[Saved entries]

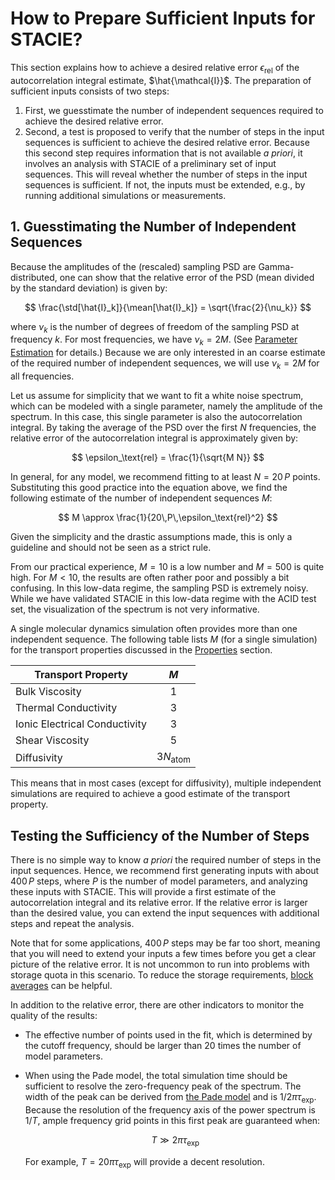 # How to Prepare Sufficient Inputs for STACIE?

This section explains how to achieve a desired relative error $\epsilon_\text{rel}$
of the autocorrelation integral estimate, $\hat{\mathcal{I}}$.
The preparation of sufficient inputs consists of two steps:

1. First, we guesstimate the number of independent sequences required
   to achieve the desired relative error.
2. Second, a test is proposed to verify that the number of steps in the input sequences
   is sufficient to achieve the desired relative error.
   Because this second step requires information that is not available *a priori*,
   it involves an analysis with STACIE of a preliminary set of input sequences.
   This will reveal whether the number of steps in the input sequences is sufficient.
   If not, the inputs must be extended, e.g., by running additional simulations or measurements.

## 1. Guesstimating the Number of Independent Sequences

Because the amplitudes of the (rescaled) sampling PSD are Gamma-distributed,
one can show that the relative error of the PSD (mean divided by the standard deviation)
is given by:

$$
     \frac{\std[\hat{I}_k]}{\mean[\hat{I}_k]} = \sqrt{\frac{2}{\nu_k}}
$$

where $\nu_k$ is the number of degrees of freedom of the sampling PSD at frequency $k$.
For most frequencies, we have $\nu_k=2M$.
(See [Parameter Estimation](../autocorrelation_integral/statistics.md) for details.)
Because we are only interested in an coarse estimate of the required number of independent sequences,
we will use $\nu_k=2M$ for all frequencies.

Let us assume for simplicity that we want to fit a white noise spectrum,
which can be modeled with a single parameter, namely the amplitude of the spectrum.
In this case, this single parameter is also the autocorrelation integral.
By taking the average of the PSD over the first $N$ frequencies,
the relative error of the autocorrelation integral is approximately given by:

$$
     \epsilon_\text{rel} = \frac{1}{\sqrt{M N}}
$$

In general, for any model, we recommend fitting to at least $N=20\,P$ points.
Substituting this good practice into the equation above,
we find the following estimate of the number of independent sequences $M$:

$$
     M \approx \frac{1}{20\,P\,\epsilon_\text{rel}^2}
$$

Given the simplicity and the drastic assumptions made,
this is only a guideline and should not be seen as a strict rule.

From our practical experience, $M=10$ is a low number and $M=500$ is quite high.
For $M<10$, the results are often rather poor and possibly a bit confusing.
In this low-data regime, the sampling PSD is extremely noisy.
While we have validated STACIE in this low-data regime with the ACID test set,
the visualization of the spectrum is not very informative.

A single molecular dynamics simulation often provides more than one independent sequence.
The following table lists $M$ (for a single simulation) for the transport properties discussed
in the [Properties](../properties/index.md) section.

| Transport Property |  $M$  |
| ------------------ | :---: |
| Bulk Viscosity | $1$ |
| Thermal Conductivity | $3$ |
| Ionic Electrical Conductivity | $3$ |
| Shear Viscosity | $5$ |
| Diffusivity | $3N_\text{atom}$ |

This means that in most cases (except for diffusivity), multiple independent simulations
are required to achieve a good estimate of the transport property.

## Testing the Sufficiency of the Number of Steps

There is no simple way to know *a priori* the required number of steps in the input sequences.
Hence, we recommend first generating inputs with about $400\,P$ steps,
where $P$ is the number of model parameters, and analyzing these inputs with STACIE.
This will provide a first estimate of the autocorrelation integral and its relative error.
If the relative error is larger than the desired value,
you can extend the input sequences with additional steps and repeat the analysis.

Note that for some applications, $400\,P$ steps may be far too short,
meaning that you will need to extend your inputs a few times
before you get a clear picture of the relative error.
It is not uncommon to run into problems with storage quota in this scenario.
To reduce the storage requirements, [block averages](block_averages.md) can be helpful.

In addition to the relative error, there are other indicators to monitor
the quality of the results:

- The effective number of points used in the fit, which is determined by the cutoff frequency,
  should be larger than 20 times the number of model parameters.
- When using the Pade model, the total simulation time should be sufficient
  to resolve the zero-frequency peak of the spectrum.
  The width of the peak can be derived from
  [the Pade model](../autocorrelation_integral/model.md)
  and is $1/2\pi\tau_\text{exp}$.
  Because the resolution of the frequency axis of the power spectrum is $1/T$,
  ample frequency grid points in this first peak are guaranteed when:

  $$
        T \gg 2\pi\tau_\text{exp}
  $$

  For example, $T = 20\pi\tau_\text{exp}$ will provide a decent resolution.
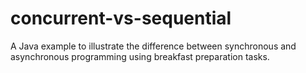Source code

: # concurrent-vs-sequential
A Java example to illustrate the difference between synchronous and asynchronous programming using breakfast preparation tasks.
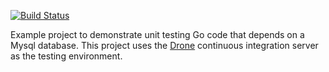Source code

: [![Build Status](http://beta.drone.io/api/badges/drone-demos/drone-go-mysql/status.svg)](http://beta.drone.io/drone-demos/drone-go-mysql)

Example project to demonstrate unit testing Go code that depends on a Mysql database. This project uses the [Drone](https://github.com/drone/drone) continuous integration server as the testing environment.
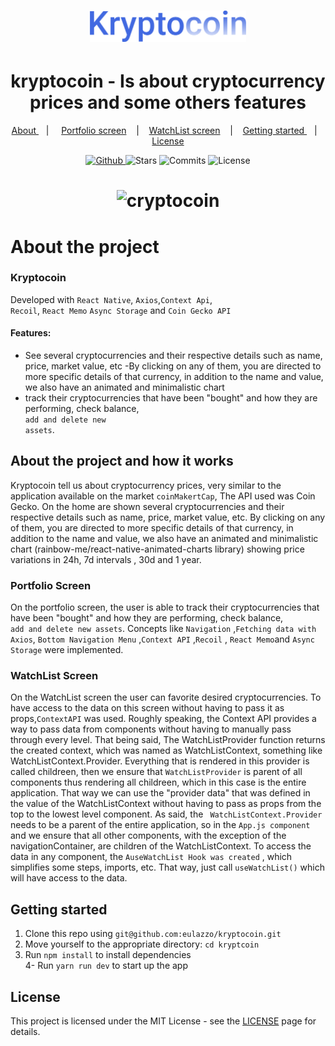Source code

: <h1 align="center">
   <img alt="kryptocoin" src="github/logo.svg" width="250px"  />
</h1>
  
<div align="center">
  <h1>kryptocoin - Is about cryptocurrency prices and some others features</h1>
</div>

<p align="center" >
  <a href="#about-the-project-and-how-it-works"> About </a> &nbsp;&nbsp;&nbsp;| &nbsp;&nbsp;&nbsp;
  <a href="#portfolio-screen">Portfolio screen</a> &nbsp;&nbsp;&nbsp;|&nbsp;&nbsp;&nbsp;
  <a href="#watchlist-screen">WatchList screen</a> &nbsp;&nbsp;&nbsp;|&nbsp;&nbsp;&nbsp;
  <a href="#getting-started"> Getting started </a> &nbsp;&nbsp;&nbsp;|&nbsp;&nbsp;&nbsp;
  <a href="#license">License</a>
</p>

<p align="center">
  <a href="https://github.com/eulazzo" target="_blank">
    <img src="https://img.shields.io/static/v1?label=author&message=eulazzo&color=000&labelColor=16c784" alt="Github"> 
  </a>
    <img src="https://img.shields.io/github/stars/eulazzo/kryptocoin?color=000&labelColor=16c784" alt="Stars">
  <img src="https://img.shields.io/github/last-commit/eulazzo/kryptocoin?color=000&labelColor=16c784" alt="Commits">
  <img src="https://img.shields.io/static/v1?label=license&message=MIT&color=000&labelColor=16c784" alt="License">
</p>


<h1 align="center">
   <img alt="cryptocoin" src="github/crypto.gif" width="250px" />
</h1>


# About the project

### Kryptocoin
<p>Developed with <code>React Native</code>, <code>Axios</code>,<code>Context Api</code>,</br><code>Recoil</code>, <code>React Memo</code> <code>Async Storage</code>  and  <code>Coin Gecko API</code></p></p> 

#### Features:
- See several cryptocurrencies and their respective details such as name, price, market value, etc
-By clicking on any of them, you are directed to more specific details of that currency, in addition to the name and value, we also have an animated and minimalistic chart
- track their cryptocurrencies that have been "bought" and how they are performing, check balance,</br> <code>add and delete new assets</code>.
 
## About the project and how it works

<p>

  Kryptocoin tell us about cryptocurrency prices, very similar to the application available on the market `coinMakertCap`, The API used was Coin Gecko. On the home are shown several cryptocurrencies and their respective details such as name, price, market value, etc. By clicking on any of them, you are directed to more specific details of that currency, in addition to the name and value, we also have an animated and minimalistic chart (rainbow-me/react-native-animated-charts library) showing price variations in 24h, 7d intervals , 30d and 1 year.
</p>
   
### Portfolio Screen
<p>
On the portfolio screen, the user is able to track their cryptocurrencies that have been "bought" and how they are performing, check balance,</br> <code>add and delete new assets</code>. Concepts like  <code>Navigation</code> ,<code>Fetching data with Axios</code>, <code>Bottom Navigation Menu</code> ,<code>Context API</code>  ,<code>Recoil</code>   , <code>React Memo</code>and <code>Async Storage</code> were implemented.
</p>
   
### WatchList Screen
<p>
On the WatchList screen the user can favorite desired cryptocurrencies.
To have access to the data on this screen without having to pass it as props,<code>ContextAPI</code> was used. Roughly speaking, the Context API provides a way to pass data from components without having to manually pass through every level. That being said,  The WatchListProvider function returns the created context, which was named as WatchListContext, something like WatchListContext.Provider.
  Everything that is rendered in this provider is called childreen, then we ensure that <code>WatchListProvider</code>  is parent of all components thus rendering all childreen, which in this case is the entire application. That way we can use the "provider data" that was defined in the value of the WatchListContext without having to pass as props from the top to the lowest level component. As said, the <code> WatchListContext.Provider</code> needs to be a parent of the entire application, so in the <code>App.js component</code>  and we ensure that all other components, with the exception of the navigationContainer, are children of the WatchListContext. To access the data in any component, the <code>AuseWatchList Hook was created</code>  , which simplifies some steps, imports, etc. That way, just call  <code>useWatchList()</code>  which will have access to the data.
<p/>
  
</p>

## Getting started

1. Clone this repo using `git@github.com:eulazzo/kryptocoin.git`
2. Move yourself to the appropriate directory: `cd kryptcoin`
3. Run `npm install` to install dependencies </br>
4- Run `yarn run dev` to start up the app  

 
## License

This project is licensed under the MIT License - see the [LICENSE](https://opensource.org/licenses/MIT) page for details.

> _Exercise objective_:
In the entries above, one line contains "In this case, this" and another contains "Substituting this good". Reproduce exactly those two lines and the lines between them, nothing else.

> _Answer to the exercise_:
In this case, this single parameter is also the autocorrelation integral.
By taking the average of the PSD over the first $N$ frequencies,
the relative error of the autocorrelation integral is approximately given by:

$$
     \epsilon_\text{rel} = \frac{1}{\sqrt{M N}}
$$

In general, for any model, we recommend fitting to at least $N=20\,P$ points.
Substituting this good practice into the equation above,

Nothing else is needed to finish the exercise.